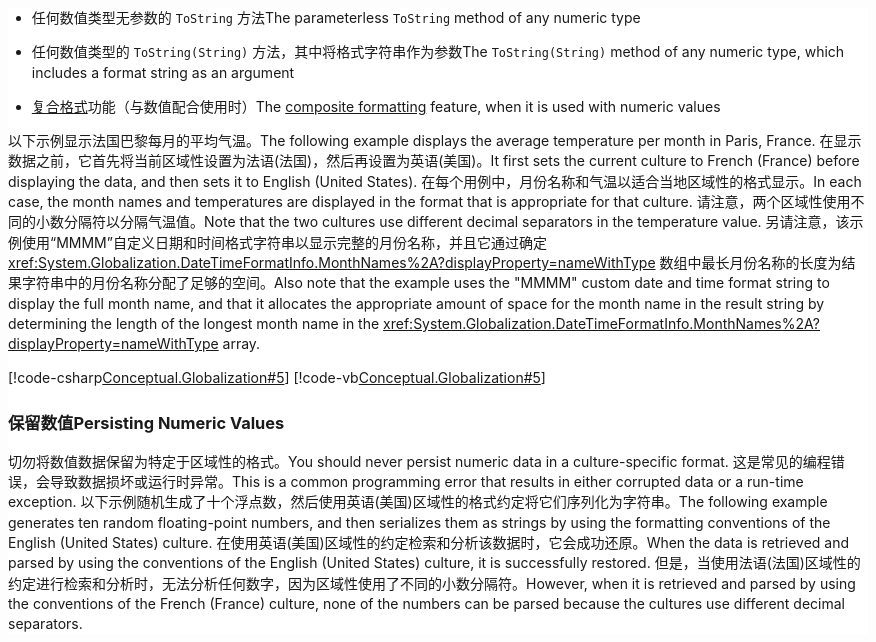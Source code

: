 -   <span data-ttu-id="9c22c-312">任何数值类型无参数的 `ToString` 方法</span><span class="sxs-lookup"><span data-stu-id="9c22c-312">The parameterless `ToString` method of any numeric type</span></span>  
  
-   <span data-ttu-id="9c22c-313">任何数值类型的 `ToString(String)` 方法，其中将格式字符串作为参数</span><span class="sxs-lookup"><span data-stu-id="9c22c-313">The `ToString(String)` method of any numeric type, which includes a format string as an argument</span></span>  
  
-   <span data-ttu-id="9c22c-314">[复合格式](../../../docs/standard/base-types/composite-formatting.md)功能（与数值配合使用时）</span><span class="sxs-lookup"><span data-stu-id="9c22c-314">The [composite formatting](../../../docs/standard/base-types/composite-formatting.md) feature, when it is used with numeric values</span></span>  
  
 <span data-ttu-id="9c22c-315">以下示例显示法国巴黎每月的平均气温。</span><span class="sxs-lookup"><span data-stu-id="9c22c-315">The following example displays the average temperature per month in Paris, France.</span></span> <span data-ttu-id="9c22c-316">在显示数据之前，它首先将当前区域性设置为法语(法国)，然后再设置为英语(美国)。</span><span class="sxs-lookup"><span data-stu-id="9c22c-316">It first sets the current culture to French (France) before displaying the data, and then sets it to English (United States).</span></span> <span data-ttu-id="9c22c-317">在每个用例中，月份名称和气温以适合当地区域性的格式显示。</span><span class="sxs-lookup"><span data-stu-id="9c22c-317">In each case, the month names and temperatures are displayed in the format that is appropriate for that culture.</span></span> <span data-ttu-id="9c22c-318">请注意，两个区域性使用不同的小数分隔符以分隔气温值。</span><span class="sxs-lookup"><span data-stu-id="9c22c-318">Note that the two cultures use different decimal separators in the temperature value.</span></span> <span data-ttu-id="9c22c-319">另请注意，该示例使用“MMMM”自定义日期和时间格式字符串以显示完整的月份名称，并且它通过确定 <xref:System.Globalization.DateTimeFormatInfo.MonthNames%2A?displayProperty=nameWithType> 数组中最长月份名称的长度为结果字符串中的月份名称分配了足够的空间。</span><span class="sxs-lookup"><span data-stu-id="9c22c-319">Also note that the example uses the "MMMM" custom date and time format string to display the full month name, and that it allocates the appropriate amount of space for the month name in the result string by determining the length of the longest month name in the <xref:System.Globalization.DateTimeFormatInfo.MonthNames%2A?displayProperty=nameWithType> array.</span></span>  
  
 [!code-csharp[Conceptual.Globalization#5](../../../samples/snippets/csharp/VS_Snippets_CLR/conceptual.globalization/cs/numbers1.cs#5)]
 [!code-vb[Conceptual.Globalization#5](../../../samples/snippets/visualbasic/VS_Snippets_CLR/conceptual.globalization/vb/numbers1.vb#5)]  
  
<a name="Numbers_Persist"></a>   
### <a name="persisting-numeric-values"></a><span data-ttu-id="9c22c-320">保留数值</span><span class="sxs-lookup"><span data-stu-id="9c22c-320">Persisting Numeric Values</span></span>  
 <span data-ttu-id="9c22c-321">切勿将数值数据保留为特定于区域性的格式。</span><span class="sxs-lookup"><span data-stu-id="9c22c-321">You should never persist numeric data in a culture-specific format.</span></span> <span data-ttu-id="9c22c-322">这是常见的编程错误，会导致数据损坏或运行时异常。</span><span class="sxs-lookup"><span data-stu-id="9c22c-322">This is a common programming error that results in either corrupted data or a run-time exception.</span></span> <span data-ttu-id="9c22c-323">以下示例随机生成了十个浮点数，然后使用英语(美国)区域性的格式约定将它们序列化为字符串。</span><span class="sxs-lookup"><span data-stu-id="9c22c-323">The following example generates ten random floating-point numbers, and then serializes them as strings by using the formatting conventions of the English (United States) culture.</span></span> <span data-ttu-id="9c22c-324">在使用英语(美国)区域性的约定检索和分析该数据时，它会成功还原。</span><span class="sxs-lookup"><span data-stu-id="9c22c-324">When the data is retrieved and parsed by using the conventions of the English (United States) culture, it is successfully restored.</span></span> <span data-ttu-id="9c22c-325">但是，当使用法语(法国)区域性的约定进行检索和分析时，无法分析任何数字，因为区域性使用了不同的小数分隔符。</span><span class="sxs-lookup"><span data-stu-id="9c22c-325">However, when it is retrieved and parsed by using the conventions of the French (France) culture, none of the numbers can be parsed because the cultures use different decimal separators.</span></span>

**WHAT TO PRODUCE**
Copy out each line of the material in which the word "ToString" turns up.

**TASK SOLUTION**
: -   <span data-ttu-id="9c22c-312">任何数值类型无参数的 `ToString` 方法</span><span class="sxs-lookup"><span data-stu-id="9c22c-312">The parameterless `ToString` method of any numeric type</span></span>  
-   <span data-ttu-id="9c22c-313">任何数值类型的 `ToString(String)` 方法，其中将格式字符串作为参数</span><span class="sxs-lookup"><span data-stu-id="9c22c-313">The `ToString(String)` method of any numeric type, which includes a format string as an argument</span></span>  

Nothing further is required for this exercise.